(Source texts of formatted documents)

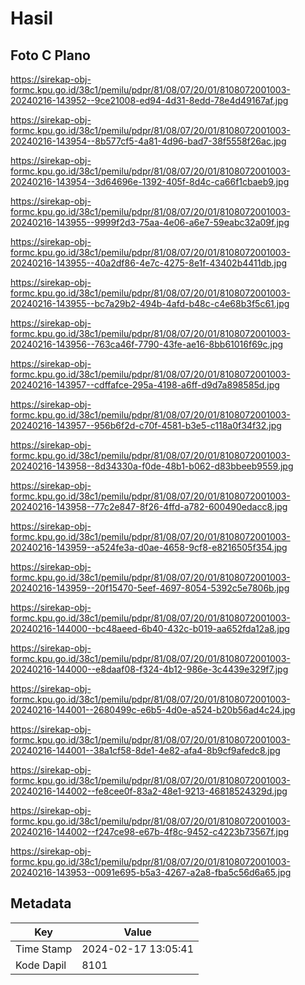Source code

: # Hasil

## Foto C Plano

https://sirekap-obj-formc.kpu.go.id/38c1/pemilu/pdpr/81/08/07/20/01/8108072001003-20240216-143952--9ce21008-ed94-4d31-8edd-78e4d49167af.jpg

https://sirekap-obj-formc.kpu.go.id/38c1/pemilu/pdpr/81/08/07/20/01/8108072001003-20240216-143954--8b577cf5-4a81-4d96-bad7-38f5558f26ac.jpg

https://sirekap-obj-formc.kpu.go.id/38c1/pemilu/pdpr/81/08/07/20/01/8108072001003-20240216-143954--3d64696e-1392-405f-8d4c-ca66f1cbaeb9.jpg

https://sirekap-obj-formc.kpu.go.id/38c1/pemilu/pdpr/81/08/07/20/01/8108072001003-20240216-143955--9999f2d3-75aa-4e06-a6e7-59eabc32a09f.jpg

https://sirekap-obj-formc.kpu.go.id/38c1/pemilu/pdpr/81/08/07/20/01/8108072001003-20240216-143955--40a2df86-4e7c-4275-8e1f-43402b4411db.jpg

https://sirekap-obj-formc.kpu.go.id/38c1/pemilu/pdpr/81/08/07/20/01/8108072001003-20240216-143955--bc7a29b2-494b-4afd-b48c-c4e68b3f5c61.jpg

https://sirekap-obj-formc.kpu.go.id/38c1/pemilu/pdpr/81/08/07/20/01/8108072001003-20240216-143956--763ca46f-7790-43fe-ae16-8bb61016f69c.jpg

https://sirekap-obj-formc.kpu.go.id/38c1/pemilu/pdpr/81/08/07/20/01/8108072001003-20240216-143957--cdffafce-295a-4198-a6ff-d9d7a898585d.jpg

https://sirekap-obj-formc.kpu.go.id/38c1/pemilu/pdpr/81/08/07/20/01/8108072001003-20240216-143957--956b6f2d-c70f-4581-b3e5-c118a0f34f32.jpg

https://sirekap-obj-formc.kpu.go.id/38c1/pemilu/pdpr/81/08/07/20/01/8108072001003-20240216-143958--8d34330a-f0de-48b1-b062-d83bbeeb9559.jpg

https://sirekap-obj-formc.kpu.go.id/38c1/pemilu/pdpr/81/08/07/20/01/8108072001003-20240216-143958--77c2e847-8f26-4ffd-a782-600490edacc8.jpg

https://sirekap-obj-formc.kpu.go.id/38c1/pemilu/pdpr/81/08/07/20/01/8108072001003-20240216-143959--a524fe3a-d0ae-4658-9cf8-e8216505f354.jpg

https://sirekap-obj-formc.kpu.go.id/38c1/pemilu/pdpr/81/08/07/20/01/8108072001003-20240216-143959--20f15470-5eef-4697-8054-5392c5e7806b.jpg

https://sirekap-obj-formc.kpu.go.id/38c1/pemilu/pdpr/81/08/07/20/01/8108072001003-20240216-144000--bc48aeed-6b40-432c-b019-aa652fda12a8.jpg

https://sirekap-obj-formc.kpu.go.id/38c1/pemilu/pdpr/81/08/07/20/01/8108072001003-20240216-144000--e8daaf08-f324-4b12-986e-3c4439e329f7.jpg

https://sirekap-obj-formc.kpu.go.id/38c1/pemilu/pdpr/81/08/07/20/01/8108072001003-20240216-144001--2680499c-e6b5-4d0e-a524-b20b56ad4c24.jpg

https://sirekap-obj-formc.kpu.go.id/38c1/pemilu/pdpr/81/08/07/20/01/8108072001003-20240216-144001--38a1cf58-8de1-4e82-afa4-8b9cf9afedc8.jpg

https://sirekap-obj-formc.kpu.go.id/38c1/pemilu/pdpr/81/08/07/20/01/8108072001003-20240216-144002--fe8cee0f-83a2-48e1-9213-46818524329d.jpg

https://sirekap-obj-formc.kpu.go.id/38c1/pemilu/pdpr/81/08/07/20/01/8108072001003-20240216-144002--f247ce98-e67b-4f8c-9452-c4223b73567f.jpg

https://sirekap-obj-formc.kpu.go.id/38c1/pemilu/pdpr/81/08/07/20/01/8108072001003-20240216-143953--0091e695-b5a3-4267-a2a8-fba5c56d6a65.jpg


## Metadata

| Key        | Value               |
| ---------- | ------------------- |
| Time Stamp | 2024-02-17 13:05:41 |
| Kode Dapil | 8101                |



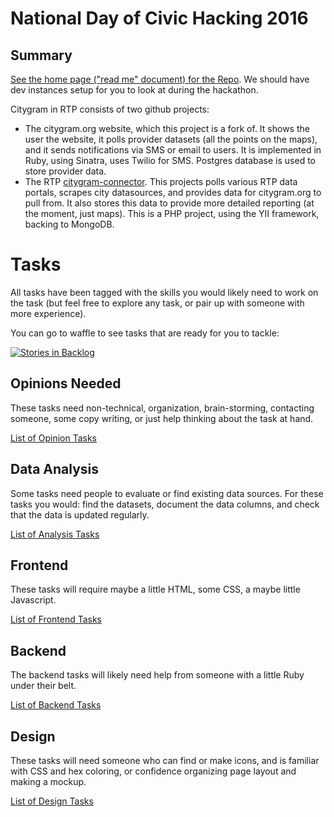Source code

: National Day of Civic Hacking 2016
==================================

Summary
-------

[See the home page ("read me" document) for the Repo](https://github.com/codefordurham/citygram). We should have dev instances setup for you to look at during the hackathon.

Citygram in RTP consists of two github projects:
 * The citygram.org website, which this project is a fork of. It shows the user the website, it polls provider datasets (all the points on the maps), and it sends notifications via SMS or email to users. It is implemented in Ruby, using Sinatra, uses Twilio for SMS. Postgres database is used to store provider data.
 * The RTP [citygram-connector](https://github.com/nigelterry/Citygram-Connector). This projects polls various RTP data portals, scrapes city datasources, and provides data for citygram.org to pull from. It also stores this data to provide more detailed reporting (at the moment, just maps). This is a PHP project, using the YII framework, backing to MongoDB.

Tasks
=====

All tasks have been tagged with the skills you would likely need to work on the
task (but feel free to explore any task, or pair up with someone with more
experience).


You can go to waffle to see tasks that are ready for you to tackle:

[![Stories in Backlog](https://badge.waffle.io/codefordurham/citygram.svg?label=backlog&title=Backlog)](http://waffle.io/codefordurham/citygram)

Opinions Needed
---------------

These tasks need non-technical, organization, brain-storming, contacting
someone, some copy writing, or just help thinking about the task at hand.

[List of Opinion Tasks](https://github.com/dsummersl/citygram/labels/Opinions%20Needed)


Data Analysis
-------------

Some tasks need people to evaluate or find existing data sources. For these tasks you would: find the datasets, document the data columns, and check that the data is updated regularly.

[List of Analysis Tasks](https://github.com/dsummersl/citygram/labels/Analysis)

Frontend
--------

These tasks will require maybe a little HTML, some CSS, a maybe little Javascript.

[List of Frontend Tasks](https://github.com/dsummersl/citygram/labels/Frontend)

Backend
-------

The backend tasks will likely need help from someone with a little Ruby under
their belt.

[List of Backend Tasks](https://github.com/dsummersl/citygram/labels/Backend)

Design
------

These tasks will need someone who can find or make icons, and is familiar with
CSS and hex coloring, or confidence organizing page layout and making a mockup.

[List of Design Tasks](https://github.com/dsummersl/citygram/labels/Design)
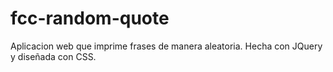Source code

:# fcc-random-quote
Aplicacion web que imprime frases de manera aleatoria. Hecha con JQuery y diseñada con CSS.
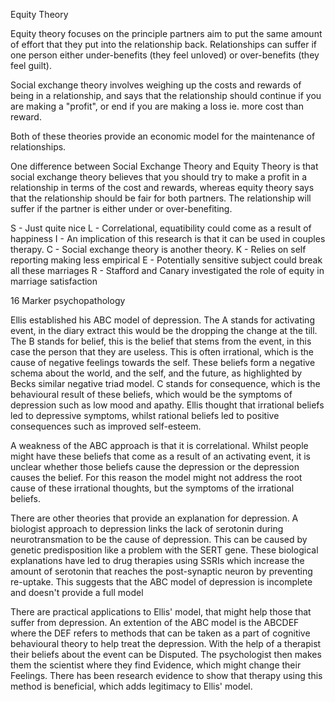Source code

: Equity Theory

Equity theory focuses on the principle partners aim to put the same amount of effort that they put into the relationship back. Relationships can suffer if one person either under-benefits (they feel unloved) or over-benefits (they feel guilt).

Social exchange theory involves weighing up the costs and rewards of being in a relationship, and says that the relationship should continue if you are making a "profit", or end if you are making a loss ie. more cost than reward.

Both of these theories provide an economic model for the maintenance of relationships.


One difference between Social Exchange Theory and Equity Theory is that social exchange theory believes that you should try to make a profit in a relationship in terms of the cost and rewards, whereas equity theory says that the relationship should be fair for both partners. The relationship will suffer if the partner is either under or over-benefiting. 


S - Just quite nice
L - Correlational, equatibility could come as a result of happiness
I - An implication of this research is that it can be used in couples therapy.
C - Social exchange theory is another theory.
K - Relies on self reporting making less empirical
E - Potentially sensitive subject could break all these marriages
R - Stafford and Canary investigated the role of equity in marriage satisfaction 



16 Marker psychopathology


Ellis established his ABC model of depression. The A stands for activating event, in the diary extract this would be the dropping the change at the till. The B stands for belief, this is the belief that stems from the event, in this case the person that they are useless. This is often irrational, which is the cause of negative feelings towards the self. These beliefs form a negative schema about the world, and the self, and the future, as highlighted by Becks similar negative triad model. C stands for consequence, which is the behavioural result of these beliefs, which would be the symptoms of depression such as low mood and apathy. Ellis thought that irrational beliefs led to depressive symptoms, whilst rational beliefs led to positive consequences such as improved self-esteem.

A weakness of the ABC approach is that it is correlational. Whilst people might have these beliefs that come as a result of an activating event, it is unclear whether those beliefs cause the depression or the depression causes the belief. For this reason the model might not address the root cause of these irrational thoughts, but the symptoms of the irrational beliefs.

There are other theories that provide an explanation for depression. A biologist approach to depression links the lack of serotonin during neurotransmation to be the cause of depression. This can be caused by genetic predisposition like a problem with the SERT gene. These biological explanations have led to drug therapies using SSRIs which increase the amount of serotonin that reaches the post-synaptic neuron by preventing re-uptake. This suggests that the ABC model of depression is incomplete and doesn't provide a full model

There are practical applications to Ellis' model, that might help those that suffer from depression. An extention of the ABC model is the ABCDEF where the DEF refers to methods that can be taken as a part of cognitive behavioural theory to help treat the depression. With the help of a therapist their beliefs about the event can be Disputed. The psychologist then makes them the scientist where they find Evidence, which might change their Feelings. There has been research evidence to show that therapy using this method is beneficial, which adds legitimacy to Ellis' model.
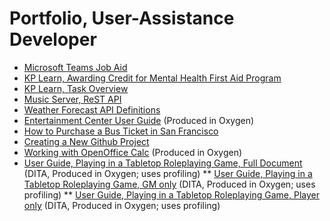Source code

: # Portfolio, User-Assistance Developer

* [Microsoft Teams Job Aid](https://github.com/devonapple/Technical-Writing-Portfolio/blob/master/docs/Sample_DevonApple_MicrosoftTeamsJobAid_20190610.pdf "Microsoft Teams Job Aid")
* [KP Learn, Awarding Credit for Mental Health First Aid Program](https://github.com/devonapple/Technical-Writing-Portfolio/blob/master/docs/Sample_DevonApple_KPLearn_AwardCreditMHFA_20190726.pdf "KP Learn, Awarding Credit for Mental Health First Aid Program")
* [KP Learn, Task Overview](https://github.com/devonapple/Technical-Writing-Portfolio/blob/master/docs/Sample_DevonApple_KPLearn_TaskOverview_20190726.pdf "KP Learn, Task Overview")
* [Music Server, ReST API](https://github.com/devonapple/Technical-Writing-Portfolio/blob/master/docs/Sample_DevonApple_MusicAPI_20190606.pdf)
* [Weather Forecast API Definitions](https://github.com/devonapple/Technical-Writing-Portfolio/blob/master/docs/Sample_DevonApple_forecast.md)
* [Entertainment Center User Guide](https://github.com/devonapple/JPDocu-TechnicalWriting-20190731/blob/master/docs/DITA_Assignment_20190806.pdf "Entertainment Center User Guide") (Produced in Oxygen)
* [How to Purchase a Bus Ticket in San Francisco](https://github.com/devonapple/JPDocu-TechnicalWriting-20190731/wiki/How-to-Purchase-a-Bus-Ticket-in-San-Francisco "How to Purchase a Bus Ticket in San Francisco")
* [Creating a New Github Project](https://github.com/devonapple/JPDocu-TechnicalWriting-20190731/wiki/Creating-a-new-Github-project "Creating a New Github Project") 
* [Working with OpenOffice Calc](https://github.com/devonapple/Technical-Writing-Portfolio/wiki/Working-with-OpenOffice-Calc "Working with OpenOffice Calc") (Produced in Oxygen)
* [User Guide, Playing in a Tabletop Roleplaying Game, Full Document](https://github.com/devonapple/Technical-Writing-Portfolio/blob/master/docs/userguide_TTRPG_fullprint_20190830.pdf) (DITA, Produced in Oxygen; uses profiling)
** [User Guide, Playing in a Tabletop Roleplaying Game, GM only](https://github.com/devonapple/Technical-Writing-Portfolio/blob/master/docs/userguide_TTRPG_GMonly_20190830.pdf) (DITA, Produced in Oxygen; uses profiling)
** [User Guide, Playing in a Tabletop Roleplaying Game, Player only](https://github.com/devonapple/Technical-Writing-Portfolio/blob/master/docs/userguide_TTRPG_playeronly_20190830.pdf) (DITA, Produced in Oxygen; uses profiling)
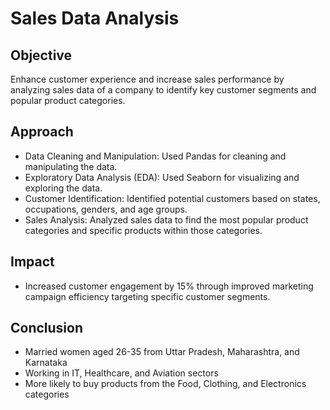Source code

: # Sales Data Analysis 

## Objective
Enhance customer experience and increase sales performance by analyzing sales data of a company to identify key customer segments and popular product categories.

## Approach
- Data Cleaning and Manipulation: Used Pandas for cleaning and manipulating the data.
- Exploratory Data Analysis (EDA): Used Seaborn for visualizing and exploring the data.
- Customer Identification: Identified potential customers based on states, occupations, genders, and age groups.
- Sales Analysis: Analyzed sales data to find the most popular product categories and specific products within those categories.
## Impact
- Increased customer engagement by 15% through improved marketing campaign efficiency targeting specific customer segments.
## Conclusion
- Married women aged 26-35 from Uttar Pradesh, Maharashtra, and Karnataka
- Working in IT, Healthcare, and Aviation sectors
- More likely to buy products from the Food, Clothing, and Electronics categories
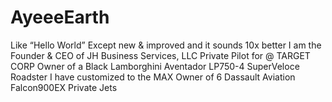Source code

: # AyeeeEarth
Like “Hello World” Except new &amp; improved and it sounds 10x better 
I am the Founder & CEO of JH Business Services, LLC
Private Pilot for @ TARGET CORP
Owner of a Black Lamborghini Aventador LP750-4 SuperVeloce Roadster I have customized to the MAX
Owner of 6 Dassault Aviation Falcon900EX Private Jets
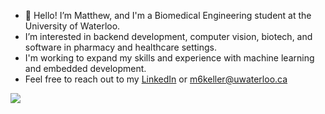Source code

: - 👋 Hello! I’m Matthew, and I'm a Biomedical Engineering student at the University of Waterloo. 
- I’m interested in backend development, computer vision, biotech, and software in pharmacy and healthcare settings.
- I'm working to expand my skills and experience with machine learning and embedded development.
- Feel free to reach out to my [LinkedIn](https://www.linkedin.com/in/matthew-keller-5a16001b0/) or [m6keller@uwaterloo.ca](https://outlook.office.com/mail/deeplink/compose?mailtouri=mailto%3Am6keller%40uwaterloo.ca)


<img align="center" src="https://github-readme-streak-stats.herokuapp.com/?user=m6keller">

<!---
m6keller/m6keller is a ✨ special ✨ repository because its `README.md` (this file) appears on your GitHub profile.
You can click the Preview link to take a look at your changes.
--->
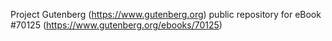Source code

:Project Gutenberg (https://www.gutenberg.org) public repository for
eBook #70125 (https://www.gutenberg.org/ebooks/70125)
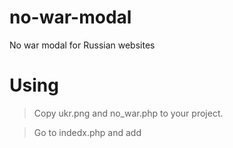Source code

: # no-war-modal
No war modal for Russian websites

# Using
> Copy ukr.png and no_war.php to your project.

> Go to indedx.php and add <?php include "no_war.php";?>
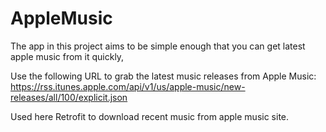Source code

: # AppleMusic

The app in this project aims to be simple enough that you can get latest apple music from it quickly,

Use the following URL to grab the latest music releases from Apple Music:
https://rss.itunes.apple.com/api/v1/us/apple-music/new-releases/all/100/explicit.json

Used here Retrofit to download recent music from apple music site.




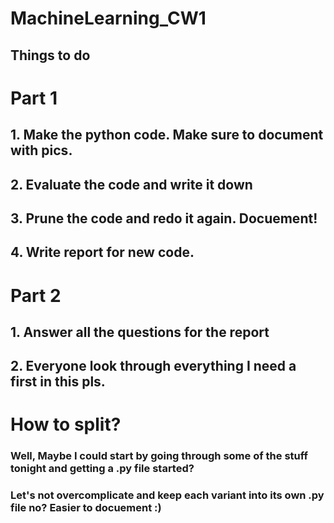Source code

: # MachineLearning_CW1


## Things to do ##
# Part 1
## 1. Make the python code. Make sure to document with pics.
## 2. Evaluate the code and write it down
## 3. Prune the code and redo it again. Docuement!
## 4. Write report for new code.

# Part 2
## 1. Answer all the questions for the report
## 2. Everyone look through everything I need a first in this pls.

# **How to split?**
### Well, Maybe I could start by going through some of the stuff tonight and getting a .py file started?
### Let's not overcomplicate and keep each variant into its own .py file no? Easier to docuement :)
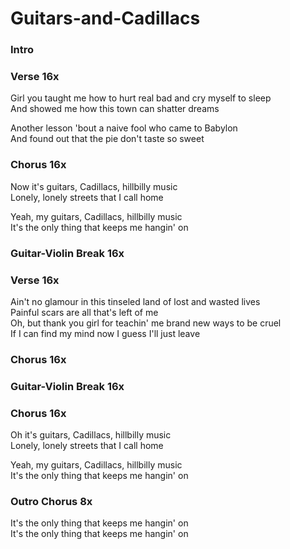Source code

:# Guitars-and-Cadillacs  
  
### Intro  
  
### Verse  16x  

Girl you taught me how to hurt real bad and cry myself to sleep  
And showed me how this town can shatter dreams  
  
Another lesson 'bout a naive fool who came to Babylon  
And found out that the pie don't taste so sweet  
  
### Chorus  16x  

Now it's guitars, Cadillacs, hillbilly music  
Lonely, lonely streets that I call home  
  
Yeah, my guitars, Cadillacs, hillbilly music  
It's the only thing that keeps me hangin' on  
  
### Guitar-Violin Break  16x  
  
### Verse  16x  

Ain't no glamour in this tinseled land of lost and wasted lives  
Painful scars are all that's left of me  
Oh, but thank you girl for teachin' me brand new ways to be cruel  
If I can find my mind now I guess I'll just leave  
  
### Chorus  16x  
  
### Guitar-Violin Break  16x  
  
### Chorus  16x  

Oh it's guitars, Cadillacs, hillbilly music  
Lonely, lonely streets that I call home  
  
Yeah, my guitars, Cadillacs, hillbilly music  
It's the only thing that keeps me hangin' on  
  
### Outro Chorus  8x  

It's the only thing that keeps me hangin' on  
It's the only thing that keeps me hangin' on  
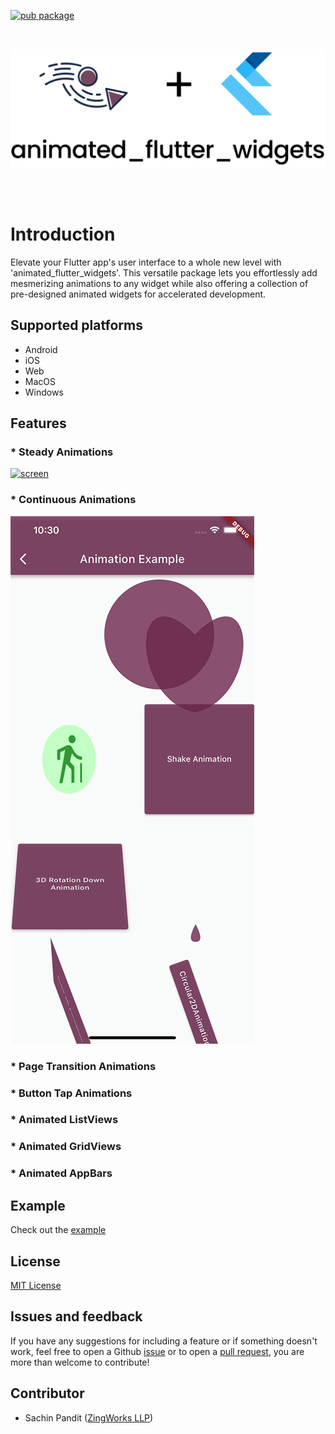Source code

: [![pub package](https://img.shields.io/pub/v/animated_flutter_widgets.svg)](https://pub.dartlang.org/packages/animated_flutter_widgets)

<br>
<p align="center">
<img alt="animated_flutter_widgets" src="https://github.com/Zingworks-Sachin/animated_flutter_widgets/blob/main/assets/plugin_image.png?raw=true" />
</p>
<br><br>

# Introduction

Elevate your Flutter app's user interface to a whole new level with 'animated_flutter_widgets'. This versatile package lets you effortlessly add mesmerizing animations to any widget while also offering a collection of pre-designed animated widgets for accelerated development.

## Supported platforms
- Android
- iOS
- Web
- MacOS
- Windows

## Features
### * Steady Animations

  [![screen](https://github.com/Zingworks-Sachin/animated_flutter_widgets/blob/main/assets/steady_animation.gif)](https://github.com/Zingworks-Sachin/animated_flutter_widgets)

### * Continuous Animations

[![screen](https://github.com/Zingworks-Sachin/animated_flutter_widgets/blob/main/assets/continous_animations.gif)](https://github.com/Zingworks-Sachin/animated_flutter_widgets)

### * Page Transition Animations
### * Button Tap Animations
### * Animated ListViews
### * Animated GridViews
### * Animated AppBars

## Example
Check out the [example](https://github.com/Zingworks-Sachin/animated_flutter_widgets/tree/main/example)

## License
[MIT License](https://github.com/Zingworks-Sachin/twilio_chat_conversation/blob/main/LICENSE)

## Issues and feedback
If you have any suggestions for including a feature or if something doesn't work, feel free to open a Github [issue](https://github.com/Zingworks-Sachin/twilio_chat_conversation/issues) or to open a [pull request](https://github.com/Zingworks-Sachin/twilio_chat_conversation/pulls), you are more than welcome to contribute!

## Contributor
- Sachin Pandit ([ZingWorks LLP](https://zingworks.in/))
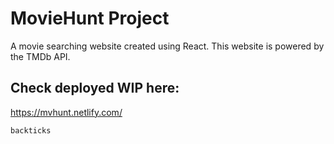 # MovieHunt Project #
A movie searching website created using React. This website is powered by the TMDb API. 

## Check deployed WIP here: ## 

https://mvhunt.netlify.com/

`backticks`

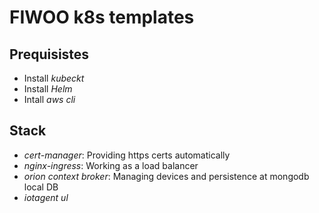 # FIWOO k8s templates
## Prequisistes

- Install _kubeckt_
- Install _Helm_
- Intall _aws cli_

## Stack

- _cert-manager_: Providing https certs automatically
- _nginx-ingress_: Working as a load balancer
- _orion context broker_: Managing devices and persistence at mongodb local DB
- _iotagent ul_

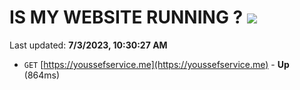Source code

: # IS MY WEBSITE RUNNING ? [![](https://img.shields.io/static/v1?label=Sponsor&message=%E2%9D%A4&logo=GitHub&color=%23fe8e86)](https://github.com/sponsors/<username>)

Last updated: **7/3/2023, 10:30:27 AM**

- `GET` [https://youssefservice.me](https://youssefservice.me) - **Up** (864ms)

> **REQUIRED WORK**: An exact copy of the lines above between the line holding "Opinions Needed" and the line holding "These tasks will require", inclusive, is the whole answer.

> **ANSWER TO THE PROBLEM**:
Opinions Needed
---------------

These tasks need non-technical, organization, brain-storming, contacting
someone, some copy writing, or just help thinking about the task at hand.

[List of Opinion Tasks](https://github.com/dsummersl/citygram/labels/Opinions%20Needed)


Data Analysis
-------------

Some tasks need people to evaluate or find existing data sources. For these tasks you would: find the datasets, document the data columns, and check that the data is updated regularly.

[List of Analysis Tasks](https://github.com/dsummersl/citygram/labels/Analysis)

Frontend
--------

These tasks will require maybe a little HTML, some CSS, a maybe little Javascript.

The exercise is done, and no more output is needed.